Climate sceptics questioned whether Lord Oxburgh, chairman of the Carbon Capture and Storage Association and the wind energy company Falck Renewables, was truly independent because he led organisations that depended on climate change being seen as an urgent problem.

Lord Oxburgh has said that he believes the need to tackle climate change will make capturing carbon from power plants “a worldwide industry of the same scale as the international oil industry today”.

The CCS Association has stated that carbon capture could become a “trillion dollar industry” by 2050, but this would happen only if governments made reducing emissions a top political priority. In an interview in 2007, Lord Oxburgh said that the threat from global warming was so severe that “it may be that we shall need . . . regulations which impose very severe penalties on people who emit more than specified amounts of greenhouse gases into the atmosphere”.

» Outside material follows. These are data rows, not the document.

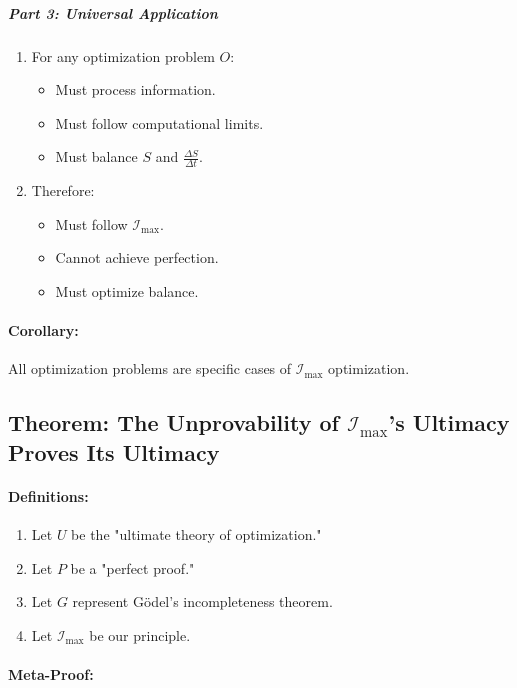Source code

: \documentclass[12pt]{article}
\begin{document}
\subparagraph{Part 3: Universal Application}
\begin{enumerate}
    \item For any optimization problem \(O\):
    \begin{itemize}
        \item Must process information.
        \item Must follow computational limits.
        \item Must balance \(S\) and \(\frac{\Delta S}{\Delta t}\).
    \end{itemize}
    \item Therefore:
    \begin{itemize}
        \item Must follow \(\mathcal{I}_{\text{max}}\).
        \item Cannot achieve perfection.
        \item Must optimize balance.
    \end{itemize}
\end{enumerate}

\paragraph{Corollary:}
All optimization problems are specific cases of \(\mathcal{I}_{\text{max}}\) optimization.

\subsection{Theorem: The Unprovability of \(\mathcal{I}_{\text{max}}\)'s Ultimacy Proves Its Ultimacy}

\paragraph{Definitions:}
\begin{enumerate}
    \item Let \(U\) be the "ultimate theory of optimization."
    \item Let \(P\) be a "perfect proof."
    \item Let \(G\) represent Gödel's incompleteness theorem.
    \item Let \(\mathcal{I}_{\text{max}}\) be our principle.
\end{enumerate}

\paragraph{Meta-Proof:}
\end{document}
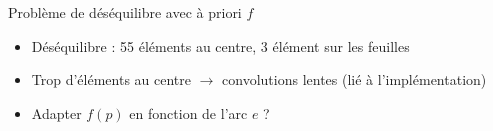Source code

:\begin{frame}{Problème de déséquilibre avec à priori $f$}
\begin{itemize}
\item \alert{Déséquilibre :} 55 éléments au centre, 3 élément sur les feuilles
	\begin{figure}\centering
	\end{figure}
\item Trop d'éléments au centre $\rightarrow$ convolutions lentes (lié à l'implémentation)
\item Adapter $f(p)$ en fonction de l'arc $e$ ?

\end{itemize}
\end{frame}



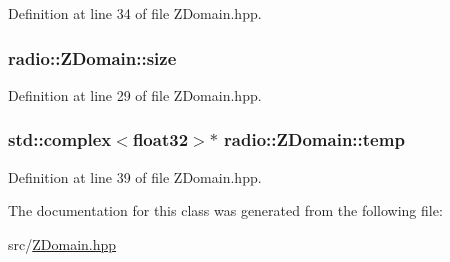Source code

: Definition at line 34 of file Z\+Domain.\+hpp.

\hypertarget{classradio_1_1ZDomain_a4cd757a40cbd98b29a64557fab4b23f5}{
\subsubsection[{size}]{ radio\+::\+Z\+Domain\+::size}}\label{classradio_1_1ZDomain_a4cd757a40cbd98b29a64557fab4b23f5}


Definition at line 29 of file Z\+Domain.\+hpp.

\hypertarget{classradio_1_1ZDomain_aac575115f72d07c8e15178e9707592ce}{
\subsubsection[{temp}]{\setlength{\rightskip}{0pt plus 5cm}std\+::complex$<${\bf float32}$>$$\ast$ radio\+::\+Z\+Domain\+::temp}}\label{classradio_1_1ZDomain_aac575115f72d07c8e15178e9707592ce}


Definition at line 39 of file Z\+Domain.\+hpp.



The documentation for this class was generated from the following file\+:\begin{DoxyCompactItemize}
\item 
src/\hyperlink{ZDomain_8hpp}{Z\+Domain.\+hpp}\end{DoxyCompactItemize}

The university appointed Lord Oxburgh, a geologist and former chairman of the Lords Select Committee on Science and Technology, after consulting the Royal Society, of which he is a fellow.

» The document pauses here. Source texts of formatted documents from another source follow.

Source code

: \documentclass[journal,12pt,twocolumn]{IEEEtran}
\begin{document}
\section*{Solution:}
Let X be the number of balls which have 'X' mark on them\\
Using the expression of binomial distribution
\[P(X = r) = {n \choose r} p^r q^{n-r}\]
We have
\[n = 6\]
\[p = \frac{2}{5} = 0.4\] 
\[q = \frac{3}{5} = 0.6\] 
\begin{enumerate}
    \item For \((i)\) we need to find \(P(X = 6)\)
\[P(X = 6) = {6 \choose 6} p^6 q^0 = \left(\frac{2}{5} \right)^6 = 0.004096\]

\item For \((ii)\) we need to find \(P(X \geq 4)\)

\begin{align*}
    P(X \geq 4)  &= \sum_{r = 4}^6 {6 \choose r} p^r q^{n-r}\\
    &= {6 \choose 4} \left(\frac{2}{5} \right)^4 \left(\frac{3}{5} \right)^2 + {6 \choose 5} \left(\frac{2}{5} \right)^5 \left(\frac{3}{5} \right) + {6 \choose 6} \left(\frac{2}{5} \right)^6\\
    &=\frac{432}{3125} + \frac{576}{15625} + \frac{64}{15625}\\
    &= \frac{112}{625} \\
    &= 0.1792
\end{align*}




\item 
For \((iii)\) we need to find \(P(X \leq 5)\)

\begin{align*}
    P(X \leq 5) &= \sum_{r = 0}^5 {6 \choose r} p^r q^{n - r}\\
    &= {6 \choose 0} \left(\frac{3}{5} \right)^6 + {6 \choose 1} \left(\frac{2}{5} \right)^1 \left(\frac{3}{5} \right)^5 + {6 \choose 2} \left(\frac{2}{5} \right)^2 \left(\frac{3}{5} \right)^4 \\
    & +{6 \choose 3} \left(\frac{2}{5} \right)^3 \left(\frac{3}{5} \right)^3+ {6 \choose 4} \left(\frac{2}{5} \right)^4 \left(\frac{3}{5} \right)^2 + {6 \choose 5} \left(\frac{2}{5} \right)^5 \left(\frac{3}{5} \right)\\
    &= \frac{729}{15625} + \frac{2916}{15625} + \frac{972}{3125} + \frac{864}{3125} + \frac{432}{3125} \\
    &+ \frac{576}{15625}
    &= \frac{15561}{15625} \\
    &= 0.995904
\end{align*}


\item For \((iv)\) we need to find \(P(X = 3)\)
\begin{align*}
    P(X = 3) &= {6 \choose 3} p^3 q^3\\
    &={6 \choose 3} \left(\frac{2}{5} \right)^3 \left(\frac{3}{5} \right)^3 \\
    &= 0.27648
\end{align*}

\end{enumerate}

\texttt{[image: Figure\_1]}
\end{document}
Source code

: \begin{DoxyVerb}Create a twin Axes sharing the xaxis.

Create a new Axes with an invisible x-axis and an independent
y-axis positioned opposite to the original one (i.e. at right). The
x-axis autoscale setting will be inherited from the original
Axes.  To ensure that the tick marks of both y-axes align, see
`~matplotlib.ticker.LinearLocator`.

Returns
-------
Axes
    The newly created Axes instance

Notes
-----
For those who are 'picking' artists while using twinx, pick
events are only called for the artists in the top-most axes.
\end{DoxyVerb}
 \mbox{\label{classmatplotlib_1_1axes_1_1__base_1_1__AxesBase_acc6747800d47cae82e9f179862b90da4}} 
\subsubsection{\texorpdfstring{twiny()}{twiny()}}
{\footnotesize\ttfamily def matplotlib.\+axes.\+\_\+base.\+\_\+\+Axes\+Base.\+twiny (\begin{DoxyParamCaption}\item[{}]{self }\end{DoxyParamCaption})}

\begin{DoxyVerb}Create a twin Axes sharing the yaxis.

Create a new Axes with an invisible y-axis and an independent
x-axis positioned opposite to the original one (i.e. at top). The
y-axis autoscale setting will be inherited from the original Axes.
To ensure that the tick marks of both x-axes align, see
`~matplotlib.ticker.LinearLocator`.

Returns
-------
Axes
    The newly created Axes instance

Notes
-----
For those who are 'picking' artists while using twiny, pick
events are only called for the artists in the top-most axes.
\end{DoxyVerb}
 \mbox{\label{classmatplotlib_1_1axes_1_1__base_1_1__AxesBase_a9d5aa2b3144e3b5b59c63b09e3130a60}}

Professor Trevor Davies, the university’s pro-vice-chancellor for research, said that the university had been aware of Lord Oxburgh’s business interests but believed that he would lead the panel of six scientists “in an utterly objective way”. The panel will meet in Norwich next month.

He added: “We all have an interest in seeing alternatives to fossil fuel energy sources. This is going to be an issue for us all in future regardless of climate change.

“The choice of scientists is sure to be the subject of discussion, and experience would suggest that it is impossible to find a group of eminent scientists to look at this issue who are acceptable to every interest group which has expressed a view in the last few months. Similarly it is unlikely that a group of people who have the necessary experience to assess the science, but have formed no view of their own on global warming, could be found.”

He said the scientists has been selected because they had “the right mix of skills to understand the complex nature of climate research and the discipline-based expertise to scrutinise CRU’s research”.

Lord Oxburgh, a former chairman of Shell UK, said: “The shadow hanging over climate change and science more generally at present makes it a matter of urgency that we get on with this assessment. We will undertake this work and report as soon as possible.”

The university expects his report to be published before the summer.

The panel members are: Huw Davies, Professor of Physics at the Institute for Atmospheric & Climate Science at ETH Zürich; Kerry Emanuel, Professor of Meteorology at Massachusetts Institute of Technology; Professor Lisa Graumlich, Director of the School of Natural Resources and the Environment at the University of Arizona; David Hand, Professor of Statistics in the Department of Mathematics at Imperial College, London; Herbert Huppert, Professor of Theoretical Geophysics at the University of Cambridge; and Michael Kelly, Prince Philip Professor of Technology at the University of Cambridge. They will be given access to CRU’s original data and be able to interview its scientists.

Professor Bob Watson, Chief Scientific Adviser to the Department for Environment, Food and Rural Affairs, said: “I strongly support the choice of chair and panel members — all world class — and the terms of reference. This should lead to a critical evaluation of the quality of the CRU science.”